- Your task
Write out each line below exactly as it appears.

- Information supplied
● ● ● ● ●
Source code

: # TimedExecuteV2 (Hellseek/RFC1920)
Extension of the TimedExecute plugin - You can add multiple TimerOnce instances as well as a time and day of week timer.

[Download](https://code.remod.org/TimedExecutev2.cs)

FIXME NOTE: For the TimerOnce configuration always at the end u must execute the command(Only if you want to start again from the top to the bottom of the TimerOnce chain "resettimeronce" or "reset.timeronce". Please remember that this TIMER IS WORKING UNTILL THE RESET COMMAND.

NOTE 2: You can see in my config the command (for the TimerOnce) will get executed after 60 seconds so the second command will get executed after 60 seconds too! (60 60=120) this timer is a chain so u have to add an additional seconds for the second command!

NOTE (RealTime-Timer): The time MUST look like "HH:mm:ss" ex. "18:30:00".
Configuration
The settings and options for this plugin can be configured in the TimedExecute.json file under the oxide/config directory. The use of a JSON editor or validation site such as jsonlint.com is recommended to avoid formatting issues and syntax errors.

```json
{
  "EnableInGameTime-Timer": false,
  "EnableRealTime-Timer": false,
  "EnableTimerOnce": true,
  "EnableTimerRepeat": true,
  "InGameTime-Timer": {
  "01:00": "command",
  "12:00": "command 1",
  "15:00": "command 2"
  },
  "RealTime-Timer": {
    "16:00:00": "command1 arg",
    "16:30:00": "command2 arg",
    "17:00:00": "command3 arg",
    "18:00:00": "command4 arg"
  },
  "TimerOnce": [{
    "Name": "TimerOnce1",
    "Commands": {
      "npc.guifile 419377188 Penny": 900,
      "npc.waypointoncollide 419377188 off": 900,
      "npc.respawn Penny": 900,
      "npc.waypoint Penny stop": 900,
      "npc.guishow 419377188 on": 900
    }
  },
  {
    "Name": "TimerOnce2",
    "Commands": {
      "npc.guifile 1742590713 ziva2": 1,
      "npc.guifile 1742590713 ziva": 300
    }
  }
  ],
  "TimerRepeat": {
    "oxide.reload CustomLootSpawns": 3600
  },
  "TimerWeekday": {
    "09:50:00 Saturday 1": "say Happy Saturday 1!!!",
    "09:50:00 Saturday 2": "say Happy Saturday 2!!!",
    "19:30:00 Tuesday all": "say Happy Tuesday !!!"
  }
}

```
● ● ● ● ●
- Answer to this task
Source code

: # TimedExecuteV2 (Hellseek/RFC1920)
Extension of the TimedExecute plugin - You can add multiple TimerOnce instances as well as a time and day of week timer.

[Download](https://code.remod.org/TimedExecutev2.cs)

FIXME NOTE: For the TimerOnce configuration always at the end u must execute the command(Only if you want to start again from the top to the bottom of the TimerOnce chain "resettimeronce" or "reset.timeronce". Please remember that this TIMER IS WORKING UNTILL THE RESET COMMAND.

NOTE 2: You can see in my config the command (for the TimerOnce) will get executed after 60 seconds so the second command will get executed after 60 seconds too! (60 60=120) this timer is a chain so u have to add an additional seconds for the second command!

NOTE (RealTime-Timer): The time MUST look like "HH:mm:ss" ex. "18:30:00".
Configuration
The settings and options for this plugin can be configured in the TimedExecute.json file under the oxide/config directory. The use of a JSON editor or validation site such as jsonlint.com is recommended to avoid formatting issues and syntax errors.

```json
{
  "EnableInGameTime-Timer": false,
  "EnableRealTime-Timer": false,
  "EnableTimerOnce": true,
  "EnableTimerRepeat": true,
  "InGameTime-Timer": {
  "01:00": "command",
  "12:00": "command 1",
  "15:00": "command 2"
  },
  "RealTime-Timer": {
    "16:00:00": "command1 arg",
    "16:30:00": "command2 arg",
    "17:00:00": "command3 arg",
    "18:00:00": "command4 arg"
  },
  "TimerOnce": [{
    "Name": "TimerOnce1",
    "Commands": {
      "npc.guifile 419377188 Penny": 900,
      "npc.waypointoncollide 419377188 off": 900,
      "npc.respawn Penny": 900,
      "npc.waypoint Penny stop": 900,
      "npc.guishow 419377188 on": 900
    }
  },
  {
    "Name": "TimerOnce2",
    "Commands": {
      "npc.guifile 1742590713 ziva2": 1,
      "npc.guifile 1742590713 ziva": 300
    }
  }
  ],
  "TimerRepeat": {
    "oxide.reload CustomLootSpawns": 3600
  },
  "TimerWeekday": {
    "09:50:00 Saturday 1": "say Happy Saturday 1!!!",
    "09:50:00 Saturday 2": "say Happy Saturday 2!!!",
    "19:30:00 Tuesday all": "say Happy Tuesday !!!"
  }
}

```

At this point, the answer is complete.